A stone is thrown vertically upwards with a velocity 30 ms −1 . If the acceleration

due to gravity is 10 ms −2 , what is the distance travelled by the particle during the
first second of its motion?

25 m

To find the distance traveled by the particle during the first second of its motion, we need to calculate the total displacement during that time interval.

Step 1: Calculate the maximum height reached by the stone.
To find the maximum height reached by the stone, we can use the following formula:

v^2 = u^2 + 2as

where:
v = final velocity (0 m/s, since the stone reaches the highest point and momentarily stops)
u = initial velocity (30 m/s)
a = acceleration due to gravity (-10 m/s^2)
s = displacement or height reached

Rearranging the equation, we get:
s = (v^2 - u^2) / (2a)

Plugging in the values, we have:
s = (0^2 - 30^2) / (2 * -10)
s = (-900) / (-20)
s = 45 meters

Step 2: Calculate the distance traveled during the first second.
Since the stone is thrown vertically upwards, the distance traveled during the first second will be equal to the distance traveled upwards until it reaches its maximum height.

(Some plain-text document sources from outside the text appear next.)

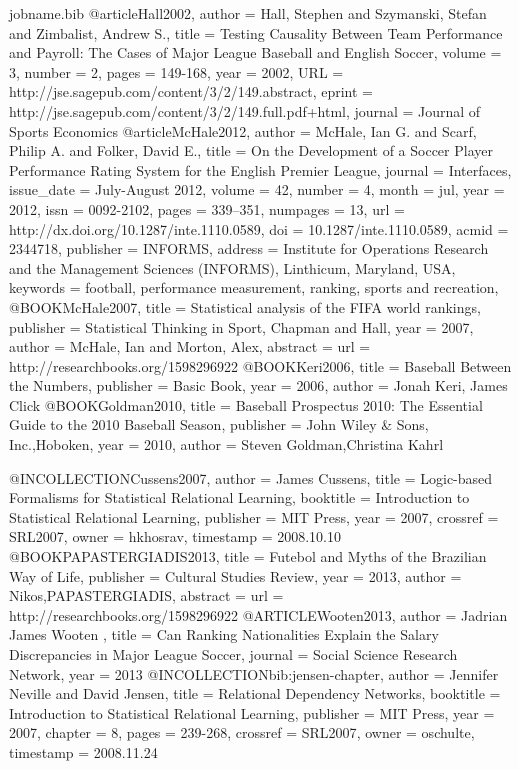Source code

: {\begin{filecontents*}{jobname.bib}
	@article{Hall2002,
		author = {Hall, Stephen and Szymanski, Stefan and Zimbalist, Andrew S.}, 
		title = {Testing Causality Between Team Performance and Payroll: The Cases of Major League Baseball and English Soccer},
		volume = {3}, 
		number = {2}, 
		pages = {149-168}, 
		year = {2002}, 
		URL = {http://jse.sagepub.com/content/3/2/149.abstract}, 
		eprint = {http://jse.sagepub.com/content/3/2/149.full.pdf+html}, 
		journal = {Journal of Sports Economics} 
	}
	@article{McHale2012,
		author = {McHale, Ian G. and Scarf, Philip A. and Folker, David E.},
		title = {On the Development of a Soccer Player Performance Rating System for the English Premier League},
		journal = {Interfaces},
		issue_date = {July-August 2012},
		volume = {42},
		number = {4},
		month = jul,
		year = {2012},
		issn = {0092-2102},
		pages = {339--351},
		numpages = {13},
		url = {http://dx.doi.org/10.1287/inte.1110.0589},
		doi = {10.1287/inte.1110.0589},
		acmid = {2344718},
		publisher = {INFORMS},
		address = {Institute for Operations Research and the Management Sciences (INFORMS), Linthicum, Maryland, USA},
		keywords = {football, performance measurement, ranking, sports and recreation},
	} 
	@BOOK{McHale2007,
		title = {  Statistical  analysis  of  the  FIFA	world rankings},
		publisher = {Statistical Thinking in Sport, Chapman and Hall},
		year = {2007},
		author = {McHale, Ian and Morton, Alex},
		abstract = {url = {http://researchbooks.org/1598296922}}
	}
	@BOOK{Keri2006,
		title = {Baseball Between the Numbers},
		publisher = {Basic Book},
		year = {2006},
		author = {Jonah Keri, James Click}
	}
	@BOOK{Goldman2010,
		title = {Baseball Prospectus 2010: The Essential Guide to the 2010 Baseball Season},
		publisher = {John  Wiley  \&  Sons,  Inc.,Hoboken},
		year = {2010},
		author = {Steven Goldman,Christina Kahrl }
	}
	
	@INCOLLECTION{Cussens2007,
		author = {James Cussens},
		title = {Logic-based Formalisms for Statistical Relational Learning},
		booktitle = {Introduction to Statistical Relational Learning},
		publisher = {MIT Press},
		year = {2007},
		crossref = {SRL2007},
		owner = {hkhosrav},
		timestamp = {2008.10.10}
	}
	@BOOK{PAPASTERGIADIS2013,
		title = {Futebol and Myths of the Brazilian Way of Life},
		publisher = { Cultural Studies Review},
		year = {2013},
		author = {Nikos,PAPASTERGIADIS},
		abstract = {url = {http://researchbooks.org/1598296922}}
	}
	@ARTICLE{Wooten2013,
		author = {Jadrian James Wooten },
		title = {Can Ranking Nationalities Explain the Salary Discrepancies in Major League Soccer},
		journal = {Social Science Research Network},
		year = {2013}
	}
	@INCOLLECTION{bib:jensen-chapter,
		author = {Jennifer Neville and David Jensen},
		title = {Relational Dependency Networks},
		booktitle = {Introduction to Statistical Relational Learning},
		publisher = {MIT Press},
		year = {2007},
		chapter = {8},
		pages = {239-268},
		crossref = {SRL2007},
		owner = {oschulte},
		timestamp = {2008.11.24}
	}
	

\end{filecontents*}}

The time taken to reach the maximum height can be calculated using the equation:
v = u + at

where:
v = final velocity (0 m/s)
u = initial velocity (30 m/s)
a = acceleration due to gravity (-10 m/s^2)
t = time taken

Rearranging the equation, we get:
t = (v - u) / a
t = (0 - 30) / -10
t = 3 seconds

However, we are only interested in the distance traveled during the first second, so we need to find the distance traveled during this time.

Using the equation of motion:
s = ut + (1/2)at^2

where:
s = displacement or distance traveled
u = initial velocity (30 m/s)
t = time (1 second)
a = acceleration due to gravity (-10 m/s^2)

Plugging in the values, we have:
s = 30 * 1 + (1/2) * (-10) * (1)^2
s = 30 - 5
s = 25 meters

Therefore, the stone travels a distance of 25 meters during the first second of its motion.

To find the distance traveled by the stone during the first second of its motion, we need to calculate the height it reaches and then subtract the initial position from it.

To calculate the height reached by the stone, we can use the following kinematic equation:

s = ut + 0.5 * a * t^2

Where:
s = height reached
u = initial velocity = 30 m/s (given)
a = acceleration due to gravity = -10 m/s^2 (negative because it acts in the opposite direction)
t = time = 1 second (first second of motion)

Plugging in the values:

s = (30 * 1) + (0.5 * -10 * 1^2)
s = 30 - 5
s = 25 meters

So, the stone reaches a height of 25 meters during the first second of its motion.

However, we need to calculate the distance traveled, which involves the stone's initial position. Since the stone is thrown vertically upwards, we can assume its initial position is at the ground level (which is usually taken as zero).

Thus, the distance traveled by the stone during the first second of its motion is equal to the height reached, which is 25 meters.